--- Task brief ---
Search term "definition": copy each line of the records that contains it.
____________
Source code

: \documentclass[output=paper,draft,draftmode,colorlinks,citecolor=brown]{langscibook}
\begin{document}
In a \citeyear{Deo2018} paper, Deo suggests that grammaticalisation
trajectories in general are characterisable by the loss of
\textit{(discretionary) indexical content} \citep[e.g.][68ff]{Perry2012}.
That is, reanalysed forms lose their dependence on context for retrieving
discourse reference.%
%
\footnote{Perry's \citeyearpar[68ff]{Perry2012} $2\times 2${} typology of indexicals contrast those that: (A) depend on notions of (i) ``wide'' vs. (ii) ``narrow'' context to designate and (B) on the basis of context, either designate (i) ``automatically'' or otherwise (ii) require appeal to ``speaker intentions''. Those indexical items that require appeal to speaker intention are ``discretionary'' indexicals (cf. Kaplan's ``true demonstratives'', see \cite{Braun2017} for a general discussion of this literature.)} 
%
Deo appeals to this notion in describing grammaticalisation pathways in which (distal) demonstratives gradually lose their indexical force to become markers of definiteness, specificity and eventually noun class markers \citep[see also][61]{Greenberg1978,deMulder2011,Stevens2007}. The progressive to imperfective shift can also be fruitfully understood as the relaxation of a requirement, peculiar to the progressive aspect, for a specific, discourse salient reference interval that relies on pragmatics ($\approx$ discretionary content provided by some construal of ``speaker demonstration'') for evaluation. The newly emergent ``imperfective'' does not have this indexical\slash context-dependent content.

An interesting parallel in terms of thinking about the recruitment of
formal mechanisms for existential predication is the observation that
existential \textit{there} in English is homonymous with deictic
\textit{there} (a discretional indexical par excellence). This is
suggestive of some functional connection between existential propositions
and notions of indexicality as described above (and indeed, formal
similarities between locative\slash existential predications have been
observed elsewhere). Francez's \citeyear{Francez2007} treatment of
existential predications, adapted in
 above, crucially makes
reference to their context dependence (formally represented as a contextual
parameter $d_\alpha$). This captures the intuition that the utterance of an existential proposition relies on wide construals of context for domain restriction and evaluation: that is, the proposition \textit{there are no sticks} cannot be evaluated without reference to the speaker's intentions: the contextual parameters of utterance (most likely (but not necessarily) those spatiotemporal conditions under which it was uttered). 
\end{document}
____________
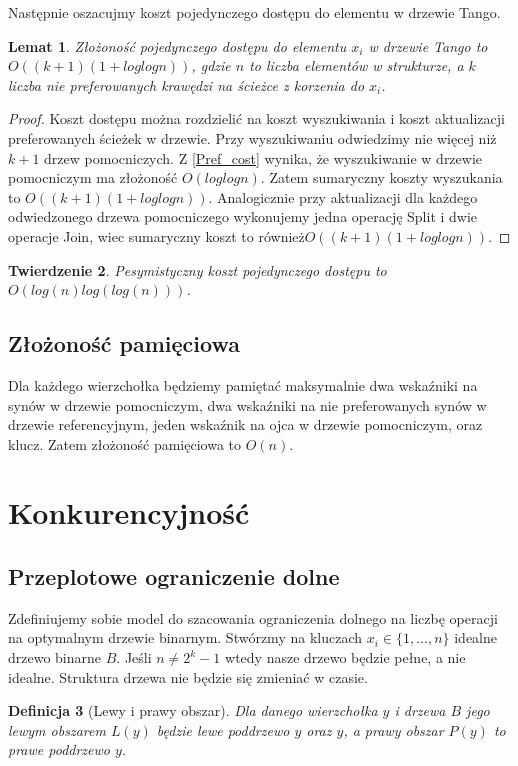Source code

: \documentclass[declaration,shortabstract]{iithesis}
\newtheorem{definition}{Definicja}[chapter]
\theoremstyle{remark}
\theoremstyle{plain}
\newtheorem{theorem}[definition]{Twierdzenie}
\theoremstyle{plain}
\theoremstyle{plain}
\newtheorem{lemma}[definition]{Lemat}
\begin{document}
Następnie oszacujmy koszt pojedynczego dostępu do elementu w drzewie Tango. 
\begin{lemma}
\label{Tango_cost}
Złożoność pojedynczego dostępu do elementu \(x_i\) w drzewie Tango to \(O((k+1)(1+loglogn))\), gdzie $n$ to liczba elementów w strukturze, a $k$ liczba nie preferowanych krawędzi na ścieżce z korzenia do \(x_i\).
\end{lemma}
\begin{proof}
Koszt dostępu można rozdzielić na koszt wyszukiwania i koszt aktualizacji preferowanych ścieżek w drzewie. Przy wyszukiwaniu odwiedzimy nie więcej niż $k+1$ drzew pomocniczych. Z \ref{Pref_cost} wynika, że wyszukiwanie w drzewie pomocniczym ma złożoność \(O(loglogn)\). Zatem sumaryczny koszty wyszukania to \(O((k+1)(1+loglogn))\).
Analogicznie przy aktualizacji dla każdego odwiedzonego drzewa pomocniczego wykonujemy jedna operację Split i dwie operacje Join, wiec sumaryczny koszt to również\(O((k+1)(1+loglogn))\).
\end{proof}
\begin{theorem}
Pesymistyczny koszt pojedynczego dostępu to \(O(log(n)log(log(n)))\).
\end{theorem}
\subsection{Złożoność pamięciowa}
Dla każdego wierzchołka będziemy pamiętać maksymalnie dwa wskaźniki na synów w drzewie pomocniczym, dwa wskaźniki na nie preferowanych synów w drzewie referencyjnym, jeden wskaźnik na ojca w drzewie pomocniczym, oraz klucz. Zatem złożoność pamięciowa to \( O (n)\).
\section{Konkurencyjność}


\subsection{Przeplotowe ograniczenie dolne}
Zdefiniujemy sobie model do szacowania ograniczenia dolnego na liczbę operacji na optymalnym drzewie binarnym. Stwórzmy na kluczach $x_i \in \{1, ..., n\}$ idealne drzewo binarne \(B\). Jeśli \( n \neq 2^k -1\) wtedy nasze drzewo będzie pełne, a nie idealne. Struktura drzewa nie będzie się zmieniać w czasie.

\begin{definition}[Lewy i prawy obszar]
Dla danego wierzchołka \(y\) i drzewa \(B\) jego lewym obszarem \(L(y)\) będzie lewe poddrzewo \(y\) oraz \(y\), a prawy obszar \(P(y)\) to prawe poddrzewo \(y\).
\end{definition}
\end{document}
____________
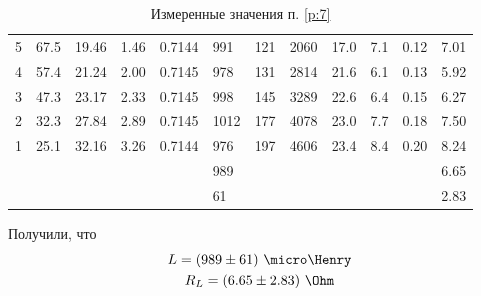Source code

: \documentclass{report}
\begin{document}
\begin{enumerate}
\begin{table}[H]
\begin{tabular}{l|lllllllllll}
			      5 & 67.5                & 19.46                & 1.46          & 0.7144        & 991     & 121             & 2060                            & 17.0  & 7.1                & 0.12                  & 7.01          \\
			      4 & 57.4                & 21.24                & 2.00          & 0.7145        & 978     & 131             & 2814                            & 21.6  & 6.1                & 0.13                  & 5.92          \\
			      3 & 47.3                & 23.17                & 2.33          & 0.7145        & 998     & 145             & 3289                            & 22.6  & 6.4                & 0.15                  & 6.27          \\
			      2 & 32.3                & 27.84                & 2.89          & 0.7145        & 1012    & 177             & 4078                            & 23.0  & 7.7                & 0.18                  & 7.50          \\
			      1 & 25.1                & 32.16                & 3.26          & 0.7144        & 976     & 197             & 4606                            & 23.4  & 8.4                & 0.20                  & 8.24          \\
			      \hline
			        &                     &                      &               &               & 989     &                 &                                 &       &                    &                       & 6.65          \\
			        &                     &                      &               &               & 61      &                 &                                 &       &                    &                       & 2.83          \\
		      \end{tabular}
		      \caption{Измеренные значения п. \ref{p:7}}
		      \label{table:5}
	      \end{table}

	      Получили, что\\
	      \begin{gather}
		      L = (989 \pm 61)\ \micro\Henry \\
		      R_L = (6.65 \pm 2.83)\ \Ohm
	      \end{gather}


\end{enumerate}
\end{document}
____________
--- Answer for this exercise ---
\newtheorem{definition}{Definicja}[chapter]
\newtheorem{theorem}[definition]{Twierdzenie}
\newtheorem{lemma}[definition]{Lemat}
\begin{definition}[Lewy i prawy obszar]
\end{definition}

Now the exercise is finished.